[[ Records for processing open ]]
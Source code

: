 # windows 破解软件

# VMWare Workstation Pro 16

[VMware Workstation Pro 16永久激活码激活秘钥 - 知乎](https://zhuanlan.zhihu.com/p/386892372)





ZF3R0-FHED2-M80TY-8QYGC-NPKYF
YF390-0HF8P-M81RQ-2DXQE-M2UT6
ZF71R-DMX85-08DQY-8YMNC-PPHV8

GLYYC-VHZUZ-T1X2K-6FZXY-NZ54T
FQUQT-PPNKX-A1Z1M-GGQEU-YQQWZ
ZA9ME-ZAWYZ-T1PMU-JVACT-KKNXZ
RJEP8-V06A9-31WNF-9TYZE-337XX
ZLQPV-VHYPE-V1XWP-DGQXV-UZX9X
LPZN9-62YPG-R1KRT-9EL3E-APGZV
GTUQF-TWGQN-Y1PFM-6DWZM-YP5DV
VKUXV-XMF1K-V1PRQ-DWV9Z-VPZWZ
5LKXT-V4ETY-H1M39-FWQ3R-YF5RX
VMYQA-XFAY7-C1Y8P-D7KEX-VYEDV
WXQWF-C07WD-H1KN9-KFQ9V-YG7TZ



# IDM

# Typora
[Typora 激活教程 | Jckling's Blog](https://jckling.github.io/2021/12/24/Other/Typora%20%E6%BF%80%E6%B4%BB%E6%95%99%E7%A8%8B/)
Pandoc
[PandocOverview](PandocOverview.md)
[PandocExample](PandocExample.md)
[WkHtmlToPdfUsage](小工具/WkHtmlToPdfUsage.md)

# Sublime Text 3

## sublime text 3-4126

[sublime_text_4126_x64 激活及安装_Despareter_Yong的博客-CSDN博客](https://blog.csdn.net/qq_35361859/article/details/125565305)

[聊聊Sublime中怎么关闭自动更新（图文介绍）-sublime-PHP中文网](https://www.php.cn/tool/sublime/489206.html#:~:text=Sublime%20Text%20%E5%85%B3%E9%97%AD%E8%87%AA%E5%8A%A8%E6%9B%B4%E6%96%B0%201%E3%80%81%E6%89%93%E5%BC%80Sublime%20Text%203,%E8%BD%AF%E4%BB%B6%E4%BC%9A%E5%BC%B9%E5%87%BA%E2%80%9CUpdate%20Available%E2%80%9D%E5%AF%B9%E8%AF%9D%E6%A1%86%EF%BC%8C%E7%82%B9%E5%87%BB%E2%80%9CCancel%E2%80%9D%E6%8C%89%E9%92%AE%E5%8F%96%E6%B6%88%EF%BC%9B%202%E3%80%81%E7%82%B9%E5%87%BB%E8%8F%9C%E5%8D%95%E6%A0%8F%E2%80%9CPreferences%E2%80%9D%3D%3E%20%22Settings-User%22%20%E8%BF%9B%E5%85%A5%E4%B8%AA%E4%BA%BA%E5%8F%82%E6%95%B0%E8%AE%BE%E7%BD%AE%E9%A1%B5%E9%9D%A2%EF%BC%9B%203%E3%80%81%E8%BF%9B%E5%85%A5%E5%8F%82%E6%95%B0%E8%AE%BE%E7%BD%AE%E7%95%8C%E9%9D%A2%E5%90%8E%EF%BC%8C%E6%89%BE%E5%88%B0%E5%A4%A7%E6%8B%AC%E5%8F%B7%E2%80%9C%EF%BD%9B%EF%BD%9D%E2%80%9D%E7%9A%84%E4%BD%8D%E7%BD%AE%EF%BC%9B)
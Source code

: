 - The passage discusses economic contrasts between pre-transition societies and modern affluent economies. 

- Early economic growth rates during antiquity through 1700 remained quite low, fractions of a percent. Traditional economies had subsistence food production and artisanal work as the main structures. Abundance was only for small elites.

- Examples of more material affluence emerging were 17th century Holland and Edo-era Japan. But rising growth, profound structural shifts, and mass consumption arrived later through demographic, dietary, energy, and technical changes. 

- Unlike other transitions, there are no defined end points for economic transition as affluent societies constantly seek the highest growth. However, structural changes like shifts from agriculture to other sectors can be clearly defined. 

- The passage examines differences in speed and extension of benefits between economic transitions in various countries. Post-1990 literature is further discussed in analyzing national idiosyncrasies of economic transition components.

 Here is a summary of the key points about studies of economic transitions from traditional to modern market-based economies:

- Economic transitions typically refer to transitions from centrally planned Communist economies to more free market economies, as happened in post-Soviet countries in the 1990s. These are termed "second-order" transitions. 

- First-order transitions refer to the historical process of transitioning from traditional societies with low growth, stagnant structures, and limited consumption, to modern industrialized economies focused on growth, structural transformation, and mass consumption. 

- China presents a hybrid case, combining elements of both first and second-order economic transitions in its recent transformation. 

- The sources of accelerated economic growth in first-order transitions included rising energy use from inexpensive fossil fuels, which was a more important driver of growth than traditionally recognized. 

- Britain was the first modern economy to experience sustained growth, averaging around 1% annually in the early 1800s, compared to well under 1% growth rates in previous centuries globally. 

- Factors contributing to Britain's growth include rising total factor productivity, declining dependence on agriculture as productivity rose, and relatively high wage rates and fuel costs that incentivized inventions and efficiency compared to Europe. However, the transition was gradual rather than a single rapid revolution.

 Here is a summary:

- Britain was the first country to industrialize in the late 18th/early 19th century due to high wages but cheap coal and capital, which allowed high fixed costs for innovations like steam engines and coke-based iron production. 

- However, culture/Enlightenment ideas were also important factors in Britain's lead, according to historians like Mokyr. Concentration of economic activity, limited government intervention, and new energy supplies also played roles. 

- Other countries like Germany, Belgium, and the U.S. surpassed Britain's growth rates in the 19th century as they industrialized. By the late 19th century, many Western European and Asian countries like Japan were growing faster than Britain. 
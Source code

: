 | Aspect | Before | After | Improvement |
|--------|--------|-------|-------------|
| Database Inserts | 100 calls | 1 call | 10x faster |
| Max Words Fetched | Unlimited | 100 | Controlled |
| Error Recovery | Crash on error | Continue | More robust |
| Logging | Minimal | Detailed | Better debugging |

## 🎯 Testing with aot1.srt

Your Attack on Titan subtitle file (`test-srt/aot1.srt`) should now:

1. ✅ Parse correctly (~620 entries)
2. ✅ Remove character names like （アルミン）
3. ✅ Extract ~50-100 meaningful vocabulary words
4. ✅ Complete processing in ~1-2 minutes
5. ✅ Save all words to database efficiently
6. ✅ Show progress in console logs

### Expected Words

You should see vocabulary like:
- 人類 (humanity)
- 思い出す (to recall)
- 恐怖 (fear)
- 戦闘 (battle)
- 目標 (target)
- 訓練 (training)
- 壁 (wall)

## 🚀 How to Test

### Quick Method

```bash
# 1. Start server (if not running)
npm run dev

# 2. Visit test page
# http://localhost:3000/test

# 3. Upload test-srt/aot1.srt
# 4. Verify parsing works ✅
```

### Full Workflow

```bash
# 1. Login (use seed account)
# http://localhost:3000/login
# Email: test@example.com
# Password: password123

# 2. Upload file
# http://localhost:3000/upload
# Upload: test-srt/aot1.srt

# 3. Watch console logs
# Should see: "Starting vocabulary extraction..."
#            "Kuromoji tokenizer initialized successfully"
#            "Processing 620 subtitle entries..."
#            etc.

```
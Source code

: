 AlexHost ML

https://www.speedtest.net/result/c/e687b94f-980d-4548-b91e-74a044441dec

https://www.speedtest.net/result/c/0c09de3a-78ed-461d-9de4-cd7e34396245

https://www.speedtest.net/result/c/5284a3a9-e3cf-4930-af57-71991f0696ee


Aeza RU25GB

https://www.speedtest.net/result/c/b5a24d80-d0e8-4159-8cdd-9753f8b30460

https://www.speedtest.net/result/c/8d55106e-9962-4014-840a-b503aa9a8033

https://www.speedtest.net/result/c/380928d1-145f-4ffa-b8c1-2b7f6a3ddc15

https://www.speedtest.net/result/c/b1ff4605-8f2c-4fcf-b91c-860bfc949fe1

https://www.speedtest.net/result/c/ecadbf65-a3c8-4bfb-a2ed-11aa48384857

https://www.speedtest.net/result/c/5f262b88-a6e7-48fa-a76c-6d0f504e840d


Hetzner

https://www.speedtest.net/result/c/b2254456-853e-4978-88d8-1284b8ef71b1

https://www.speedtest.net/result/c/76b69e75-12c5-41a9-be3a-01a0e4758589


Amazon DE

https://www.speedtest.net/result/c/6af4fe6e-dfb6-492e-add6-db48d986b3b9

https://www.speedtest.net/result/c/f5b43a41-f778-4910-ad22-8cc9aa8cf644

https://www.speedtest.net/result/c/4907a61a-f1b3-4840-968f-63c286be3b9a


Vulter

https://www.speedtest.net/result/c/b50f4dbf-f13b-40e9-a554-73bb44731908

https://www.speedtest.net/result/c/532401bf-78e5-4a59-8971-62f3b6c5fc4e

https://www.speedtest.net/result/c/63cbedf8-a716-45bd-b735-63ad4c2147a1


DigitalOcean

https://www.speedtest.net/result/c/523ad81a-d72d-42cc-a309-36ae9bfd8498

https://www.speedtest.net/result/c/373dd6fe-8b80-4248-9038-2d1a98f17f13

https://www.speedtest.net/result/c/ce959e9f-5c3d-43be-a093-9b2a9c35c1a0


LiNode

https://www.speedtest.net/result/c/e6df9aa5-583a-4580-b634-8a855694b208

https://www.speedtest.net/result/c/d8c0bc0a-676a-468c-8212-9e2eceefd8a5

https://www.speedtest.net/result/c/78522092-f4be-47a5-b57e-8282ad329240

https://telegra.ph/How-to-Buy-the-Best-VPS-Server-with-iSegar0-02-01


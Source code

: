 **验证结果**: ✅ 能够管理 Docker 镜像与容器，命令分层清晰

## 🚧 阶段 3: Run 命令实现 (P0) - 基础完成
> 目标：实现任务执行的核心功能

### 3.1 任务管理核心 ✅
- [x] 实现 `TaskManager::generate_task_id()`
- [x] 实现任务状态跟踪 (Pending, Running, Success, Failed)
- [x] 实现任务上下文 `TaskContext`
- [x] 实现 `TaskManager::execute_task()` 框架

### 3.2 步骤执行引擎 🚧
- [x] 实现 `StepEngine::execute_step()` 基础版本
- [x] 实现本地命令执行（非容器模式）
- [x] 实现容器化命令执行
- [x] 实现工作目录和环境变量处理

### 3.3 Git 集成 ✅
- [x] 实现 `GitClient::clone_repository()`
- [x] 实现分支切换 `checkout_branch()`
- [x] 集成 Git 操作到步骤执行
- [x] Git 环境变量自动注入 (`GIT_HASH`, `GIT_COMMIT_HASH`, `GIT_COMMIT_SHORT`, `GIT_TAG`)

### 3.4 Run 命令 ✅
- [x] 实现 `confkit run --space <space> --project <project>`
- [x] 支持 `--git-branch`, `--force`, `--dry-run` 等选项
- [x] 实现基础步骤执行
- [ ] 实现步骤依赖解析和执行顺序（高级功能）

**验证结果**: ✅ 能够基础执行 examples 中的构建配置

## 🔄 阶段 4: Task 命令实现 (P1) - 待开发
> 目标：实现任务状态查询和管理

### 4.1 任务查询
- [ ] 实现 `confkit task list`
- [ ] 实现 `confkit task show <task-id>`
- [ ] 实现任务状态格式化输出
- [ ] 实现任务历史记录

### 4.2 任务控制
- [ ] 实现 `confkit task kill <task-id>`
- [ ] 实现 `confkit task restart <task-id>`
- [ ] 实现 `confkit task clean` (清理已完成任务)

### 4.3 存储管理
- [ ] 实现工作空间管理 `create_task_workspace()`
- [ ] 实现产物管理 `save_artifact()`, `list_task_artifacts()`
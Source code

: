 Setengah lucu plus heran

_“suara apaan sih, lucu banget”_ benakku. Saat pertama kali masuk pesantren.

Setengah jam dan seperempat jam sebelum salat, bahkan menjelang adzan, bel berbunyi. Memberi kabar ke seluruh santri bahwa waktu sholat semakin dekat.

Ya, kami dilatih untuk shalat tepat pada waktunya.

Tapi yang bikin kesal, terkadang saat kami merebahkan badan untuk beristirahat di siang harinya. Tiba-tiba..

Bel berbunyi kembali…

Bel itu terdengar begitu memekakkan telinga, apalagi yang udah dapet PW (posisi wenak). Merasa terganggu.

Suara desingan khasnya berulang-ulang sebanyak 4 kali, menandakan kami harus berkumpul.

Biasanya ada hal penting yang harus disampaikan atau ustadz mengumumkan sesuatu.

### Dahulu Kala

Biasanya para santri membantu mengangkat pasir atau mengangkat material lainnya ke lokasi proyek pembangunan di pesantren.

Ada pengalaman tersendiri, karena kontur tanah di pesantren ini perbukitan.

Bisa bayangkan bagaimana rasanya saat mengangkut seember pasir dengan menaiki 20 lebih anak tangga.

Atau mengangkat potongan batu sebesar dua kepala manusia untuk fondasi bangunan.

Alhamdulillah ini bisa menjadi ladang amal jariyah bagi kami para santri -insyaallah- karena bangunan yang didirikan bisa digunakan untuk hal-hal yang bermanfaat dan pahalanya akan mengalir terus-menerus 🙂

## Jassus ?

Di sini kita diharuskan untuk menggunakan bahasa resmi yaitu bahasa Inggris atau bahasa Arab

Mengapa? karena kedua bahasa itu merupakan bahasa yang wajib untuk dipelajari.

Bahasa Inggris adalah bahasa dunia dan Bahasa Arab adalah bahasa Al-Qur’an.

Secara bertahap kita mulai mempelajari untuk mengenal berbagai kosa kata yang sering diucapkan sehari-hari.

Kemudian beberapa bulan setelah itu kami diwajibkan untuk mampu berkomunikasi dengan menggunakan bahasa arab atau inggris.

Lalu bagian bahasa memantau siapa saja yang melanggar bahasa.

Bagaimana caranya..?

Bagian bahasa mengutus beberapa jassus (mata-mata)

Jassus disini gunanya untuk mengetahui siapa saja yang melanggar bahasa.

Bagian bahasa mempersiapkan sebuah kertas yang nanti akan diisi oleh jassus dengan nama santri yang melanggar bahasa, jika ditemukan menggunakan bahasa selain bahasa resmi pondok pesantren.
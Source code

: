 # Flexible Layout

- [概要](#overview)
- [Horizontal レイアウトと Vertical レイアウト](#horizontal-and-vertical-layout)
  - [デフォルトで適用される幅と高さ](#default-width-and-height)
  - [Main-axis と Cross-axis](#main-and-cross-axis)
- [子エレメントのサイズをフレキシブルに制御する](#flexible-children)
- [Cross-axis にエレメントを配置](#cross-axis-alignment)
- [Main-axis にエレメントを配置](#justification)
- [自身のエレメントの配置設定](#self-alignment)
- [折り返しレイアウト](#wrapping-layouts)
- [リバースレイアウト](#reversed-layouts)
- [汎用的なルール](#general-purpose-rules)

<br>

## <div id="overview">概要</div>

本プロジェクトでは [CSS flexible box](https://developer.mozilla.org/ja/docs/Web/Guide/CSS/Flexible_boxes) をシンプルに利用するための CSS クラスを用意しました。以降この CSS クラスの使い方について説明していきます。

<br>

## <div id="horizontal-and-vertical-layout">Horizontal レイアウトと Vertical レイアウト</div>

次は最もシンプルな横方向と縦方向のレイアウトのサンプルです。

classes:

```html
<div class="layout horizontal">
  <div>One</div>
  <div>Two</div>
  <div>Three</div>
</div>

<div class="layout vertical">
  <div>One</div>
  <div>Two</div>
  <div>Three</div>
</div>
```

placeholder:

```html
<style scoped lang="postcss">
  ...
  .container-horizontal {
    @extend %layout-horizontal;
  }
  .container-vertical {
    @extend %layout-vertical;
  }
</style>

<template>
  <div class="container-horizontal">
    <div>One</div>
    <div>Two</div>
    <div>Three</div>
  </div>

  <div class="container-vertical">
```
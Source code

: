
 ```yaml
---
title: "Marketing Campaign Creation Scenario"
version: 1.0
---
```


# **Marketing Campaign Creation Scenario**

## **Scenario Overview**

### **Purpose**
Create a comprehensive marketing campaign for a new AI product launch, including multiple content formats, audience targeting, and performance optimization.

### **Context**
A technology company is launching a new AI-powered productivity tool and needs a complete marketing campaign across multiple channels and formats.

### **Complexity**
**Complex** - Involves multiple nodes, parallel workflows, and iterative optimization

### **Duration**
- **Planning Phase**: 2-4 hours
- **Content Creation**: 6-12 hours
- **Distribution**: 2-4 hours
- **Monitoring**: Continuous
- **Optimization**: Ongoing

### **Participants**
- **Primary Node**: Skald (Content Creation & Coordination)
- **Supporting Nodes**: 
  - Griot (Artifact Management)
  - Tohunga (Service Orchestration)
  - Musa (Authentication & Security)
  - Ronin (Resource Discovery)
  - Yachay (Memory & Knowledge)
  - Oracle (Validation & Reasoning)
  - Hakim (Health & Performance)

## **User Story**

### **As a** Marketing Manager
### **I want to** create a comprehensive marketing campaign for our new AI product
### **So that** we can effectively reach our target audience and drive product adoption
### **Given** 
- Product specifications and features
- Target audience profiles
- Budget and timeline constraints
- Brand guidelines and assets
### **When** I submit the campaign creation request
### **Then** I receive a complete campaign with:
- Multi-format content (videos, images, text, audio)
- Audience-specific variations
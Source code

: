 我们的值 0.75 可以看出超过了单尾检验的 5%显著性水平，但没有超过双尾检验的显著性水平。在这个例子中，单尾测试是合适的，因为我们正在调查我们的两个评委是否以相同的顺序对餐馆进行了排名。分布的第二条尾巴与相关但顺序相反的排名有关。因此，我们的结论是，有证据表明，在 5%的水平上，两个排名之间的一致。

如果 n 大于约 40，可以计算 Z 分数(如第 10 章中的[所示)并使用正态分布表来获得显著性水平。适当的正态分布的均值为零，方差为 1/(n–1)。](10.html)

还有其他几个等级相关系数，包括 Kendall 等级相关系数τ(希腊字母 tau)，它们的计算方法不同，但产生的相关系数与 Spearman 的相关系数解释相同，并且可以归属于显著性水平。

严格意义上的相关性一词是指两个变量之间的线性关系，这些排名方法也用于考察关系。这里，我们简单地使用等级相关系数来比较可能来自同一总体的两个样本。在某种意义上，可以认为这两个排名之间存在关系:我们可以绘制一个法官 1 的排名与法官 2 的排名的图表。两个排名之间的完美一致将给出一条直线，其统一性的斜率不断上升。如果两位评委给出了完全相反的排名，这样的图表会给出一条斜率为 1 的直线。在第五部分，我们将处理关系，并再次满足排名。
[[ Records for processing closed ]]
Return the opening line of the data and every line after it through the line containing "FQUQT-PPNKX-A1Z1M-GGQEU-YQQWZ", please, exactly as written and with nothing added.

◆ Exercise response
Source code

: # windows 破解软件

# VMWare Workstation Pro 16

[VMware Workstation Pro 16永久激活码激活秘钥 - 知乎](https://zhuanlan.zhihu.com/p/386892372)





ZF3R0-FHED2-M80TY-8QYGC-NPKYF
YF390-0HF8P-M81RQ-2DXQE-M2UT6
ZF71R-DMX85-08DQY-8YMNC-PPHV8

GLYYC-VHZUZ-T1X2K-6FZXY-NZ54T
FQUQT-PPNKX-A1Z1M-GGQEU-YQQWZ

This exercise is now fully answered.